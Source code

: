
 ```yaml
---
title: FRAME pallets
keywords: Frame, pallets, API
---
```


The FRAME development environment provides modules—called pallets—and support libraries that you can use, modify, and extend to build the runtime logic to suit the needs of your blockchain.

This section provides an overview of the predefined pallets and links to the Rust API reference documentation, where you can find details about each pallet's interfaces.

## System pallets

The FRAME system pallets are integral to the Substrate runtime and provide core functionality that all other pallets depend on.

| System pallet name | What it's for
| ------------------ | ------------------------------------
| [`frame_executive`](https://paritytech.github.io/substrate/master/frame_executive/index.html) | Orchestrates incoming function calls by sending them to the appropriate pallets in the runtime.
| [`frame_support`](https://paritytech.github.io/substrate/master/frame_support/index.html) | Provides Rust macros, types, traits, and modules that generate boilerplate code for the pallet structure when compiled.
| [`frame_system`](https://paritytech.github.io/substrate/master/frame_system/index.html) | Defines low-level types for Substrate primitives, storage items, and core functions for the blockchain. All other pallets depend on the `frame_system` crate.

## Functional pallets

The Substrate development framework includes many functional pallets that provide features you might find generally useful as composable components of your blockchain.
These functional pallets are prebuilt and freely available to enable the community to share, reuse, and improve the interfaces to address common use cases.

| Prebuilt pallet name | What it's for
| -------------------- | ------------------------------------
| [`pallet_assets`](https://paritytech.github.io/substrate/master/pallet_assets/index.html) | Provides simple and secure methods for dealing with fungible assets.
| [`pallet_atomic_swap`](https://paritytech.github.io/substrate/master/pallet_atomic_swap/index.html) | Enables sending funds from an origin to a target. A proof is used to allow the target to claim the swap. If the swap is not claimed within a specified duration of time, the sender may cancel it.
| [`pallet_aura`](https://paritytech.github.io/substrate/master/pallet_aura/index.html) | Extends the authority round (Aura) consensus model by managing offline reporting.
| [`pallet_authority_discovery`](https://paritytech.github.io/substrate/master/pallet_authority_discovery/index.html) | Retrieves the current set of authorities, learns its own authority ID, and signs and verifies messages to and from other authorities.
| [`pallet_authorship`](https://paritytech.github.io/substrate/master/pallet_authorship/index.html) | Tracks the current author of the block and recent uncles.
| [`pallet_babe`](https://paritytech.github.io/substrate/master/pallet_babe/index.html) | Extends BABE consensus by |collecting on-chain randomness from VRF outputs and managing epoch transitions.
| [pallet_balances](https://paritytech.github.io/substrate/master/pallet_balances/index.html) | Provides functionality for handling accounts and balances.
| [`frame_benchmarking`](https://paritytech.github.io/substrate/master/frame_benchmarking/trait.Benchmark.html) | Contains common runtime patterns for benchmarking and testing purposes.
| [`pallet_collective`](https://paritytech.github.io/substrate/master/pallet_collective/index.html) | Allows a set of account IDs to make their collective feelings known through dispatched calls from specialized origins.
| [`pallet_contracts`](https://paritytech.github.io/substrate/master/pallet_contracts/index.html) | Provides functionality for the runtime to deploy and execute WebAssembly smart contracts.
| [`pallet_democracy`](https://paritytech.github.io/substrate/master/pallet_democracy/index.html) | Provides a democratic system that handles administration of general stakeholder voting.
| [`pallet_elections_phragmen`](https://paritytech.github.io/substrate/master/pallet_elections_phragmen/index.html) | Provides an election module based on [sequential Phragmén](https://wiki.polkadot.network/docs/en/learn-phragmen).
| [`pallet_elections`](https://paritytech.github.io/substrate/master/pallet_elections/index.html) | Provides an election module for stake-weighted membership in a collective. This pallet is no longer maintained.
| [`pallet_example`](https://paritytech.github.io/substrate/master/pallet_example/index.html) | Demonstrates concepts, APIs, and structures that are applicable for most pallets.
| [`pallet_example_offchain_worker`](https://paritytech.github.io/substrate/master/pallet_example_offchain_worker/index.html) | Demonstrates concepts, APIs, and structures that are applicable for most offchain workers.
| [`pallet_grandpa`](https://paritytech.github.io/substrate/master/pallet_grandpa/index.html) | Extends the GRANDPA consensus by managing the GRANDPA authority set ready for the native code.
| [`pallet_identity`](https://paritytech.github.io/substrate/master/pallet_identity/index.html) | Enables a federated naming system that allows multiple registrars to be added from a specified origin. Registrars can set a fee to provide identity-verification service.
###
> TASK DESCRIPTION
All that belongs in the answer is an exact copy of the lines from the start of the records above through the line with "## System pallets".

> EXERCISE SOLUTION
Source code

:
 ```yaml
---
title: FRAME pallets
keywords: Frame, pallets, API
---
```


The FRAME development environment provides modules—called pallets—and support libraries that you can use, modify, and extend to build the runtime logic to suit the needs of your blockchain.

This section provides an overview of the predefined pallets and links to the Rust API reference documentation, where you can find details about each pallet's interfaces.

## System pallets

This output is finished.